- Interactive map of Glenwood Cemetery

Details
- Established: c. 1870
- Location: Hall Avenue, Huntsville, Alabama
- Country: United States
- Coordinates: 34°43′34″N 86°36′08″W﻿ / ﻿34.72611°N 86.60222°W
- Size: approximately 10 acres (4.0 ha)
- No. of interments: 8,000 to 10,000
- Find a Grave: Glenwood Cemetery

= Glenwood Cemetery (Huntsville, Alabama) =

Historic African American cemetery in Huntsville, Alabama

Glenwood Cemetery, formerly Georgia Cemetery, is a historic cemetery for African American burials founded in c. 1870 on Hall Avenue in Huntsville, Alabama. Burials include veterans, local politicians, and community leaders.

==History==
Established about 1870, Glenwood Cemetery succeeded a burial ground for enslaved African Americans which was north of where a hospital is now and covered by a parking lot. Recognized as a site of historical significance, a historical marker commemorates its history. A local teacher and her students have helped catalogue some of its history.
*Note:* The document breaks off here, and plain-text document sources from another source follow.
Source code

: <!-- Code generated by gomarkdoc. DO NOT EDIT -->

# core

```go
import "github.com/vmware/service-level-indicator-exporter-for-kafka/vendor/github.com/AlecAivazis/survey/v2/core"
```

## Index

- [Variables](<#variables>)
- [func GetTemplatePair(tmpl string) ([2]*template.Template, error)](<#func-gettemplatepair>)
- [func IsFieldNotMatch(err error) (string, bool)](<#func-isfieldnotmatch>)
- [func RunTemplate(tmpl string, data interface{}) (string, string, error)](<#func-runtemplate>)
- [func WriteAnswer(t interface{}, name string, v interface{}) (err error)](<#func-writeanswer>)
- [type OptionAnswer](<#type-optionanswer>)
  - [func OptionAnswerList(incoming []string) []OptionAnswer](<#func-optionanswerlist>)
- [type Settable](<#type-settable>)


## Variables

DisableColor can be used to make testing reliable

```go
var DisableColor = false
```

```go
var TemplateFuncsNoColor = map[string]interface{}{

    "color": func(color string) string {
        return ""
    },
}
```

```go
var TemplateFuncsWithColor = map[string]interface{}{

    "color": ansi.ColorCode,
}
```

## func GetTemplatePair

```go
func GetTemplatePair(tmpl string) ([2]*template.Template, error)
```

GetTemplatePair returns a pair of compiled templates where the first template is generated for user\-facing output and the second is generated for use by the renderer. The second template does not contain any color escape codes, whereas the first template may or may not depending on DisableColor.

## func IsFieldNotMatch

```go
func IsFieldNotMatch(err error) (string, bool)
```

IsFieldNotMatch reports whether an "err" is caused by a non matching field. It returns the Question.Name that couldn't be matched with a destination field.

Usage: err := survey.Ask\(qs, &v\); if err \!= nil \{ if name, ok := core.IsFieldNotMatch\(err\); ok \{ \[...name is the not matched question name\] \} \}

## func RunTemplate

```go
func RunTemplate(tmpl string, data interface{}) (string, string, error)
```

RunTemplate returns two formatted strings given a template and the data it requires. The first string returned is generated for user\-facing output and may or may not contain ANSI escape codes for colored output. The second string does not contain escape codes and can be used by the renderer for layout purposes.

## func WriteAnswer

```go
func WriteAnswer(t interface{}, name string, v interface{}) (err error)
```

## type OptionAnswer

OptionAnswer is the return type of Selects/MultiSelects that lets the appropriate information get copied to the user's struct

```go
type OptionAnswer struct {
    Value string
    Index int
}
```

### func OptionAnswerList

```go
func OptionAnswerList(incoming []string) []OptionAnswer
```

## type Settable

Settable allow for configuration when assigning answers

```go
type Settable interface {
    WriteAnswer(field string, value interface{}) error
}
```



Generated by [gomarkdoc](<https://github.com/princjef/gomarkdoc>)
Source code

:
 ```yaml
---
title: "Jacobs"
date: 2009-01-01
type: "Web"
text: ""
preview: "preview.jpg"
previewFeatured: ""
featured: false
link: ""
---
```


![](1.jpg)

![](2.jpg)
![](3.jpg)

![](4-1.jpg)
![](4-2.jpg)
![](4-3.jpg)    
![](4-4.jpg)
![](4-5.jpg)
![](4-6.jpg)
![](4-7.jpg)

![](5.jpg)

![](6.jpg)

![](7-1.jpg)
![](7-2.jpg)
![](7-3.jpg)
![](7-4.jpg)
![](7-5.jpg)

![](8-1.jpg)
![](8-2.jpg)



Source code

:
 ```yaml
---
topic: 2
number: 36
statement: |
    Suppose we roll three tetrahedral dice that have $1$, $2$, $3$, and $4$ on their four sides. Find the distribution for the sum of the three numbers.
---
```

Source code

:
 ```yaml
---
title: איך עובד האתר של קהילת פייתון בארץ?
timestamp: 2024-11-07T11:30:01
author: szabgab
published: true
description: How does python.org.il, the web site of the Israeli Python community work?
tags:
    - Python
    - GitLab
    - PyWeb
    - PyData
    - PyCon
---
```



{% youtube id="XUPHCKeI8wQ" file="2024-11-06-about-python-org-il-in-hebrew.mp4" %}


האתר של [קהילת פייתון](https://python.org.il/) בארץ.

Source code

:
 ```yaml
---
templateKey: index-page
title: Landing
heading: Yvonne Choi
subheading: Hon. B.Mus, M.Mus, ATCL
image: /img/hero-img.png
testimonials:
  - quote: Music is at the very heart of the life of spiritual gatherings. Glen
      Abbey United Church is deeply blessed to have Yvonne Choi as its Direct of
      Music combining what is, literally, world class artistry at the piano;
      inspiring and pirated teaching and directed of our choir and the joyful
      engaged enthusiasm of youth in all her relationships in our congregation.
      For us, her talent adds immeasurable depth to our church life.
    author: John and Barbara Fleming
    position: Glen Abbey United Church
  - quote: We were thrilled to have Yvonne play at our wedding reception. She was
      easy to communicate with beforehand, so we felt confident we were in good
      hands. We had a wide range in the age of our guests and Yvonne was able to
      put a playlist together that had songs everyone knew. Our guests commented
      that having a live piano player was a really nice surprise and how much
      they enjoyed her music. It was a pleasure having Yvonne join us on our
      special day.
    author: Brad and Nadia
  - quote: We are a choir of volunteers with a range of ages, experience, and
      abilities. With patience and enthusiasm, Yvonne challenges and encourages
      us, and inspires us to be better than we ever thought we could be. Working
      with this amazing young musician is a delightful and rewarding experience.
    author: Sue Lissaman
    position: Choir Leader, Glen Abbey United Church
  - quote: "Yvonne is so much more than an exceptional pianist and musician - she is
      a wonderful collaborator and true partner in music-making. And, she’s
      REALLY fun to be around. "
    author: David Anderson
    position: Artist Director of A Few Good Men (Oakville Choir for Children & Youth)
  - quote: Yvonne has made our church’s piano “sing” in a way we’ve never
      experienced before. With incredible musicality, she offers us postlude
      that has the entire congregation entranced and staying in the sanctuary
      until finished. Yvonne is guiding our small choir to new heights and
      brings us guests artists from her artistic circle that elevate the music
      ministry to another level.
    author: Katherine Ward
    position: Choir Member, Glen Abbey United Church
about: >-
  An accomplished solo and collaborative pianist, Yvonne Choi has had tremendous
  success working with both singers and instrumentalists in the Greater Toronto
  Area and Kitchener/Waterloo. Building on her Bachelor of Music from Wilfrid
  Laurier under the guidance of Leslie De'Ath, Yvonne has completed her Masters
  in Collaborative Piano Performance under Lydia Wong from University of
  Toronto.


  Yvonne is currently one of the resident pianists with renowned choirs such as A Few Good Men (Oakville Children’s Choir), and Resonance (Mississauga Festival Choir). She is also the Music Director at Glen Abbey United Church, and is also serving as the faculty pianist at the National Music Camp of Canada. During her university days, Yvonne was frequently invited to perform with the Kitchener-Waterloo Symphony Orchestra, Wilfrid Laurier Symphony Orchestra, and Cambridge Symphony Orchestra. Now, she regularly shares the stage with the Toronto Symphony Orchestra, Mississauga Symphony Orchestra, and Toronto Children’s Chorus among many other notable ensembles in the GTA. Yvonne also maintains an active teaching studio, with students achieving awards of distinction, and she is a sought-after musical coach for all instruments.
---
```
About 10 acres in size, the cemetery is believed to hold between 8,000 and 10,000 burial sites. Many of them are unmarked.

The cemetery and a headstone for Burgess E. Scruggs, the first licensed doctor in Alabama has been added to the Alabama State Historic Cemetery Register. The Glenwood Cemetery became part of the African American Civil Rights Network in February 2021, and was listed on the National Register of Historic Places in 2023.